§ **Exercise aim**: In the listing below, start your output at the line with "from prospective numeric" and end it after the line with "EPL standings data.", copying every line exactly.

§ **Data for processing**:
--- START ---

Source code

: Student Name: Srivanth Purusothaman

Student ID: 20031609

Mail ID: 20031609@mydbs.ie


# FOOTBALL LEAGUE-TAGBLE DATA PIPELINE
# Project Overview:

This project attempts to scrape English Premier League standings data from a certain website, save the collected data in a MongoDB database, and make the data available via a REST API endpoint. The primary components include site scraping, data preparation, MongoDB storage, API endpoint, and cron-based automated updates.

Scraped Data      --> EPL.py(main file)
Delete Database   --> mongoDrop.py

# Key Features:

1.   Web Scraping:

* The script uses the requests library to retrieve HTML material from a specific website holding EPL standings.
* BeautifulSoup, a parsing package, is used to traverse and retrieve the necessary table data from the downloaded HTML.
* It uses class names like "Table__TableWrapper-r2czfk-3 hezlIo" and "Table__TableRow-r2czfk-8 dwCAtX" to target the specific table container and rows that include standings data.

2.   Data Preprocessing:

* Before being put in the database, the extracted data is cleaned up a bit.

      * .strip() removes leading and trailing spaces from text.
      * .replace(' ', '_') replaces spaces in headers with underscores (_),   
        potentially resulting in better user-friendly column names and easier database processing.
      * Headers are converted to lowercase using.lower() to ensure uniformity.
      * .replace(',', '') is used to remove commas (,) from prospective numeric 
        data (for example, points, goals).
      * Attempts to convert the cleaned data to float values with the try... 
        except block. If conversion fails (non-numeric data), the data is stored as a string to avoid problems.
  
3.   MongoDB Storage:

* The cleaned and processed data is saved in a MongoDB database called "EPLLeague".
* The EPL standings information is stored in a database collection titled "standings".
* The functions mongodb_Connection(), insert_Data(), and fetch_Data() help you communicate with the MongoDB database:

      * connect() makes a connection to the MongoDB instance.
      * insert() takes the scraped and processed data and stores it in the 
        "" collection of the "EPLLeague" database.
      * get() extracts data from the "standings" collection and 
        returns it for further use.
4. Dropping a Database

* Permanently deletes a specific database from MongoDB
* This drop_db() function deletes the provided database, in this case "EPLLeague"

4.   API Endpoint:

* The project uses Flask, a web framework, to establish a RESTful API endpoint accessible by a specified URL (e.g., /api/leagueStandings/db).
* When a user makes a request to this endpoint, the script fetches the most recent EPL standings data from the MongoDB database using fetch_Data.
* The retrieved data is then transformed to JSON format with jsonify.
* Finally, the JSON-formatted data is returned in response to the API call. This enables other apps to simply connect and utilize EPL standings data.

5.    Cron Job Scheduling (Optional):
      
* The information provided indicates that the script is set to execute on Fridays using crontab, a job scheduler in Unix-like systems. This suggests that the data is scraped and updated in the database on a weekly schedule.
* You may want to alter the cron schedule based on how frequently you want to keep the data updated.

--- END ---

§ **Output for this exercise**:
      * .replace(',', '') is used to remove commas (,) from prospective numeric 
        data (for example, points, goals).
      * Attempts to convert the cleaned data to float values with the try... 
        except block. If conversion fails (non-numeric data), the data is stored as a string to avoid problems.
  
3.   MongoDB Storage:

* The cleaned and processed data is saved in a MongoDB database called "EPLLeague".
* The EPL standings information is stored in a database collection titled "standings".
* The functions mongodb_Connection(), insert_Data(), and fetch_Data() help you communicate with the MongoDB database:

      * connect() makes a connection to the MongoDB instance.
      * insert() takes the scraped and processed data and stores it in the 
        "" collection of the "EPLLeague" database.
      * get() extracts data from the "standings" collection and 
        returns it for further use.
4. Dropping a Database

* Permanently deletes a specific database from MongoDB
* This drop_db() function deletes the provided database, in this case "EPLLeague"

4.   API Endpoint:

* The project uses Flask, a web framework, to establish a RESTful API endpoint accessible by a specified URL (e.g., /api/leagueStandings/db).
* When a user makes a request to this endpoint, the script fetches the most recent EPL standings data from the MongoDB database using fetch_Data.
* The retrieved data is then transformed to JSON format with jsonify.
* Finally, the JSON-formatted data is returned in response to the API call. This enables other apps to simply connect and utilize EPL standings data.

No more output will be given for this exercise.